It's a horrible trend at universities, particularly at the big research ones like I attended. I was a double major in English Literature and Political Science. My English Lit education: wonderful. I avoided the freshman lit/composition writing series and elected to take the comparative lit alternative, taught by real tenured faculty. At the time, I don't think I had any principled reason for this choice other than the fact that I believed then (and still do) in a broad and varied reading list. Over the course of four years, I took the same faculty over and over, just because they were good, and not just because they taught the books I wanted to read. I took a lot of Medieval and Early English lit just because I liked the professor. I too her as a freshman, where my first paper received a C+ (I saw her eraser marks downgrading it from a B-). By senior year, when I took my second class with her, I got an A--and she remembered me, and told me I had come a long way. You don't get that kind of deep interaction, relationship-building and mentoring with the more transient TAs and adjuncts--who may be here one year, and gone the next. I know. In my other major, many of the survey courses were taught by the Tenureds. Many classes in the "hot" disciplines of International Relations and Political Methodology were taught by Tenure-Track/Tenureds. But my concentration of Constitutional Law and Politics? Mostly staffed by adjuncts hired from the lesser state school system. No tenured faculty was teaching Con Law. It is no wonder that I was turned off from poli sci grad school four years ago. I'm not complaining that much--I was taught well. But when it came down to letter of rec time, I was at a disadvantage. Most of my mentoring relationships were with adjuncts who weren't even affliated with my home institition. In the end, I grew really bitter about how the labor was allocated in my department.
This is particularly important (as students don't know till it's too late) for letters of recommendation. There's a hierarchy in academia: Tenured, Tenure-Track, Non-Tenure Track, Adjunct, Lecturer.
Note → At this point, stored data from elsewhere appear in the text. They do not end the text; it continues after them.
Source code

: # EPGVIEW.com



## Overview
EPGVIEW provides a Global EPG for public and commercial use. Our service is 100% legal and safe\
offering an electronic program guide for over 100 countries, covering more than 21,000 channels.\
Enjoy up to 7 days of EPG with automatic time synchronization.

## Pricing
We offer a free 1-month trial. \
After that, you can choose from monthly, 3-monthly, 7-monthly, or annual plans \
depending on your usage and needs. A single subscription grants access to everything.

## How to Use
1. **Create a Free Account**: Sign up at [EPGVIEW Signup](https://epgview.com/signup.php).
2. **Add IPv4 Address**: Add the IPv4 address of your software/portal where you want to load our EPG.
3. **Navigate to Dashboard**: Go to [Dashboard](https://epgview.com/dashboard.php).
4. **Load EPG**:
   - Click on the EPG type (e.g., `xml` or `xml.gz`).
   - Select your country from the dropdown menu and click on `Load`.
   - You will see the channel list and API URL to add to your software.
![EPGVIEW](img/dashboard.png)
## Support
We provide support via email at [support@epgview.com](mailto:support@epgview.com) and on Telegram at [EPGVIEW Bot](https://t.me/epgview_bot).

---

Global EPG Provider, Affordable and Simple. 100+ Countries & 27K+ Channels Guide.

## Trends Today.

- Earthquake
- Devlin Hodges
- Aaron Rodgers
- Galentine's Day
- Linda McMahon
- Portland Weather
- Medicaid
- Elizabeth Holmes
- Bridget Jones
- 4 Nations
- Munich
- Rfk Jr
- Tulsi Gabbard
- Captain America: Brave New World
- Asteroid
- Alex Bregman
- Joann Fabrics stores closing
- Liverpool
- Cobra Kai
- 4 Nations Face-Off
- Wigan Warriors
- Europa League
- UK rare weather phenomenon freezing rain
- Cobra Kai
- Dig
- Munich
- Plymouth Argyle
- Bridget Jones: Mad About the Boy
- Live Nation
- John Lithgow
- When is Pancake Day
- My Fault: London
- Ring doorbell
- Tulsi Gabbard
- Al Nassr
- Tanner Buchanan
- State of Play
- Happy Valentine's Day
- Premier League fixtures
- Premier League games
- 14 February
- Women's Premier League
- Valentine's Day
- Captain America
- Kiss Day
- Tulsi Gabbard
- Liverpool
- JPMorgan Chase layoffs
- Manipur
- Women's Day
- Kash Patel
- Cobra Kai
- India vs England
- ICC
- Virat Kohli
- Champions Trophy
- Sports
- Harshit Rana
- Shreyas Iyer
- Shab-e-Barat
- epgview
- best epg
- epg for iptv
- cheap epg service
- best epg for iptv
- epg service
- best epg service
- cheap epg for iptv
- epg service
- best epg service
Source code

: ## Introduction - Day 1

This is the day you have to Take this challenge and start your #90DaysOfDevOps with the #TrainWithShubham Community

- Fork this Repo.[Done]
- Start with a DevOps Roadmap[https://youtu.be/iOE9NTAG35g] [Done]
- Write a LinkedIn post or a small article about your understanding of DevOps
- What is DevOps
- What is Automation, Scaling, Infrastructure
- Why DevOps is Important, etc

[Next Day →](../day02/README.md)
About the first two, the university appears to be saying: "these are our people. You can trust them." The last three are hired guns, "independent contractors." About them, the university seems to be saying: "we use them as needed, and keep them as long as they're useful." I'm not endorsing this system of hierarchy. I'm just saying what it is. Notice how TAs aren't even listed in this hierarchy. That's because the University exploits them for labor, there's not even a usefulness contract about it. The university seems to be saying "We use you because you're, there, you're willing, you're grateful for the work/money, and if you don't want to do this necessary vitae building work then there are plenty of others who will." This is why TAs need unions. Without them, that 20 hr/week job can turn into a 30-40 hr/week job--and there's no one to complain to, no one to enforce the wages and hours of the original governing contract. It's remarkable that universities don't think of TAs as employees like any other. Even in the pursuit of learning and experience there can be exploitation, the difference is that the exploitation is called "greater opportunity."
So what should students do? Well, grad students need to support their unions and the unions/labor demands of other university workers (janitors, food service workers, research assistants, readers, etc.) and remember to do so once they hit that tenure-track jackpot. Undergrads need to be savvier about choosing their classes. Grad students, adjuncts, and lecturers can teach you plenty--but form mentoring relationships with the more established. It's the game, you have to play it. (this is that annoying Real Politik side of me that clashes with Idealist me) And the University has to stop acting like a business and go back to the business of teaching.
I'm not holding my breath for that last one though.